The AI Procurement Gap: Why Your Vendor Evaluation Process Can't Handle Probabilistic Systems

A procurement team I worked with spent eleven weeks scoring four LLM vendors against a 312-row RFP spreadsheet. They negotiated 99.9% uptime, $0.0008 per 1K input tokens, SOC 2 Type II, and a glossy benchmark PDF that put their selected vendor 2.3 points ahead on MMLU. The contract was signed on a Friday. The following Tuesday, the vendor silently rolled a model update, and the customer-support agent the team had built started routing roughly 14% of refund requests to the wrong queue. The uptime SLA was honored. The benchmark scores were unchanged. The procurement process had functioned exactly as designed, and the system was still broken.

This is the AI procurement gap. The instruments enterprise procurement uses to manage software risk — feature checklists, uptime guarantees, security questionnaires, sample benchmarks — were built for systems whose outputs are reproducible. None of those instruments measure the thing that actually determines whether an AI vendor will keep working for you: the behavioral stability of a stochastic surface that the vendor controls and you do not.

The RFP isn't broken because procurement teams are lazy. It's broken because the probabilistic shape of the underlying product has not yet propagated into the vendor management discipline. Most enterprise procurement frameworks assume that "the software the vendor sold us last week is the software we're running this week." That assumption silently dissolves the moment you sign with a frontier model provider, and nothing in the standard contract language tells you that's what just happened.

Why feature checklists and SLAs lie to you

A feature checklist is a binary surface ("does the API support function calling?") laid over a continuous one ("how reliably does function calling produce well-formed arguments for your tool schemas?"). The first question can be answered yes/no in a sales call. The second has a distribution, not an answer, and that distribution shifts every time the vendor reweights a model, retrains a tokenizer, or rolls a safety filter update. Enterprise RFPs almost never ask the second question, because traditional vendor management has no template for "we'd like a probability distribution over outcomes, not a yes."

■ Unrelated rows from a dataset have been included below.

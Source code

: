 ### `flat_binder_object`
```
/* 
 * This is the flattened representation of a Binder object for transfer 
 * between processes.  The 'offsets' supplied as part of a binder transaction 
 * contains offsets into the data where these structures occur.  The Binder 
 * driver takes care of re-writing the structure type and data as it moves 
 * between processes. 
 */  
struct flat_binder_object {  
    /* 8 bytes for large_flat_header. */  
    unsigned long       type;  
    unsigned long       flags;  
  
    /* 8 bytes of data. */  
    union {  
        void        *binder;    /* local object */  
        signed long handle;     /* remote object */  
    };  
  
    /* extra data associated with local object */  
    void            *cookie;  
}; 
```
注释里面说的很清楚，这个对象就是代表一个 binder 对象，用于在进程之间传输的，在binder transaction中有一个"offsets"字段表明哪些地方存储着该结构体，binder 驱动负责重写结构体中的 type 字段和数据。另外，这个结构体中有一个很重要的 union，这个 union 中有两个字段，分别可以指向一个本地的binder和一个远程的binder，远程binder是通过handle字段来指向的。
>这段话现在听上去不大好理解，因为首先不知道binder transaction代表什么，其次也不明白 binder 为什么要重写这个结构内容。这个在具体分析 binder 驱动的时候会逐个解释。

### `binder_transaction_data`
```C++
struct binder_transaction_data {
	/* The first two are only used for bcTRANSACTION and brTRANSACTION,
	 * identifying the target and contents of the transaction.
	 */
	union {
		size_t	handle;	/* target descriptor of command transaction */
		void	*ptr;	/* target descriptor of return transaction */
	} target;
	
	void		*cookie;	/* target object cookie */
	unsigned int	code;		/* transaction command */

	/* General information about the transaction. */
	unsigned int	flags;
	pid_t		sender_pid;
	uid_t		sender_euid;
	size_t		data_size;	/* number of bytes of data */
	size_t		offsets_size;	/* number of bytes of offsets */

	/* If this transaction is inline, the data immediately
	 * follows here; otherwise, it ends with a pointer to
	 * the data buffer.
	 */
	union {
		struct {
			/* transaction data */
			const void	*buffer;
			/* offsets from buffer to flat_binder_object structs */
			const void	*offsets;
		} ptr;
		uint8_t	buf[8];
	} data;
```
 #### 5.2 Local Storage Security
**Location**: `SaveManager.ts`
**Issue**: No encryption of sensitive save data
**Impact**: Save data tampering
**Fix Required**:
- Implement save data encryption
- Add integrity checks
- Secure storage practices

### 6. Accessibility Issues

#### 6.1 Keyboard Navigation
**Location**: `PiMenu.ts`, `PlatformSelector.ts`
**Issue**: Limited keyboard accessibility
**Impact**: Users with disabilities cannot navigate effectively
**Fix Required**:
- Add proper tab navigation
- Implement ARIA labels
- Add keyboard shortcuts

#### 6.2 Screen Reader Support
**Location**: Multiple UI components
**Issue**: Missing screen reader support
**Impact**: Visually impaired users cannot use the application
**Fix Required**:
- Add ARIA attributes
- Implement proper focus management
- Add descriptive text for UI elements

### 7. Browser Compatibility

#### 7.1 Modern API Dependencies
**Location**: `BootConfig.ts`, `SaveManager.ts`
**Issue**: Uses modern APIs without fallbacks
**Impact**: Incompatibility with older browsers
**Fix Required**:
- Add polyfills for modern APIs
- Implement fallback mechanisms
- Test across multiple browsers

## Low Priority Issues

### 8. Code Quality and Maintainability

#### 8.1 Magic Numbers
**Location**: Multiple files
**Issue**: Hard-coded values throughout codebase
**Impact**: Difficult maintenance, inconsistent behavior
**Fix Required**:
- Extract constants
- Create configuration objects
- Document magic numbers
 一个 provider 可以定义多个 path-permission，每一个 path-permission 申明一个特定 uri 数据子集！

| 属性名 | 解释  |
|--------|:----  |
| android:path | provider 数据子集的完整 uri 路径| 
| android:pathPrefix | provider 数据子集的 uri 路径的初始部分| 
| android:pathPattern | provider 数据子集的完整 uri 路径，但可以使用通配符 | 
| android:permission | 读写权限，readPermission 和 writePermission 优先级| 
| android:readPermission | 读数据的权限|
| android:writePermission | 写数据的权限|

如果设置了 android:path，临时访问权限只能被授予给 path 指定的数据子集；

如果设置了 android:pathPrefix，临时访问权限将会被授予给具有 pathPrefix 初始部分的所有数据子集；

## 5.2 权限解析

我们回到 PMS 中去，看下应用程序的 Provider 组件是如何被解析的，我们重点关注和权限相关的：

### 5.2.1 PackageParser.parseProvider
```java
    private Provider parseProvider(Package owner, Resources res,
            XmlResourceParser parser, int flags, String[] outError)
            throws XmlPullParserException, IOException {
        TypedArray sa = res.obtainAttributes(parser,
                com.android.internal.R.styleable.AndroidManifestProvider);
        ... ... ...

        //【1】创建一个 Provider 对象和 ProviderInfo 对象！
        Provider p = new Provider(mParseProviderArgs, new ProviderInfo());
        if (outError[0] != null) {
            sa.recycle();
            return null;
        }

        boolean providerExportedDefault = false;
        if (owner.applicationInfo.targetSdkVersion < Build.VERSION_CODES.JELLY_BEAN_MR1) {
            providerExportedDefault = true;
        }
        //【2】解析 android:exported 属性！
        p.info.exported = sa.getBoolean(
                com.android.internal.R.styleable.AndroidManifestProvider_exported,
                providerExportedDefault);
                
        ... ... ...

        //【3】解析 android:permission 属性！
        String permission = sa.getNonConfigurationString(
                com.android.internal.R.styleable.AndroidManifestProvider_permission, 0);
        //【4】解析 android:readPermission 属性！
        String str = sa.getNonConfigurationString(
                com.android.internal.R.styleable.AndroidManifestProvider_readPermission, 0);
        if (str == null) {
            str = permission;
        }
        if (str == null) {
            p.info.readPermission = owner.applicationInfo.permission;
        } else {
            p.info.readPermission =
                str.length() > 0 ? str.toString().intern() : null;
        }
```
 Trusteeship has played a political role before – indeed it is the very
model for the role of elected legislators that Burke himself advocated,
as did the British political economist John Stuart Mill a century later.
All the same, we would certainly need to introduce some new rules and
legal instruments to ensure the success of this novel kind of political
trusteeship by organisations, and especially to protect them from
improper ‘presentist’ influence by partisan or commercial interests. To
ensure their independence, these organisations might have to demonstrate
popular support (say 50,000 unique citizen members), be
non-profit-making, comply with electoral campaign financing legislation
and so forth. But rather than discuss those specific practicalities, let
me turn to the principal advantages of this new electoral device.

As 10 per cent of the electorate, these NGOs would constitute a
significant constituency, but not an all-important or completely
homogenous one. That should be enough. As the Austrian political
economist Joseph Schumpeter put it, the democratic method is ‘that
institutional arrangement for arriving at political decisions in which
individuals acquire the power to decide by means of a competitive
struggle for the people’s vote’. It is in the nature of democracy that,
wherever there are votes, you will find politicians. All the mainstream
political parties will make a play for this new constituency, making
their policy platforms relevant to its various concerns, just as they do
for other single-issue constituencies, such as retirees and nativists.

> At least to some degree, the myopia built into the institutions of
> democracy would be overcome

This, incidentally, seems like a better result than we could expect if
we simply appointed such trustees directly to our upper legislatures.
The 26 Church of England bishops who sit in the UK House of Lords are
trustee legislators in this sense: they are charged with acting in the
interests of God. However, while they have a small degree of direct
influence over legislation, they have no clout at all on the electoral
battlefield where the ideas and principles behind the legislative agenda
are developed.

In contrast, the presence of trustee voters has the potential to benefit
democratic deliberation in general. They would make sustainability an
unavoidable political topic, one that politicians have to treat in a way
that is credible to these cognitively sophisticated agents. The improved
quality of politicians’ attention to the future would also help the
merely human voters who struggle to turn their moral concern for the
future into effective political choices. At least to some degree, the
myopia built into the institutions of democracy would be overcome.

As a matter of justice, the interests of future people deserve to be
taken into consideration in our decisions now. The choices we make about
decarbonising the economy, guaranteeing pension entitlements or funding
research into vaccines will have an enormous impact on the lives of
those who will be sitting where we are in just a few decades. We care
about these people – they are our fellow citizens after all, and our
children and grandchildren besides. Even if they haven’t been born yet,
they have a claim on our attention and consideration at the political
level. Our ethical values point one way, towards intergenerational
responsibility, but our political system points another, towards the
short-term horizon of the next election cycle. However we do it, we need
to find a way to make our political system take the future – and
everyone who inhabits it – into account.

Uptime SLAs are worse. A 99.95% uptime guarantee means the vendor's API will respond. It says nothing about whether the response is correct, well-formed, or behaviorally consistent with the response you got last month for the same input. Practitioners have started referring to this as the "up but broken" state — the vendor's status page is green, your monitoring shows zero 5xx errors, and your product is silently regressing. The most dangerous gap in current AI procurement is exactly this: enterprises rely on uptime SLAs to manage a risk surface where uptime is the cheapest dimension to satisfy and the least correlated with user experience.

The same gap applies to security questionnaires. SOC 2, ISO 27001, and PCI controls were designed to attest to the security of code that doesn't change between attestation and audit. They do not, and structurally cannot, attest to behavioral properties of a model whose weights or sampling parameters can be silently updated without breaching any of those controls.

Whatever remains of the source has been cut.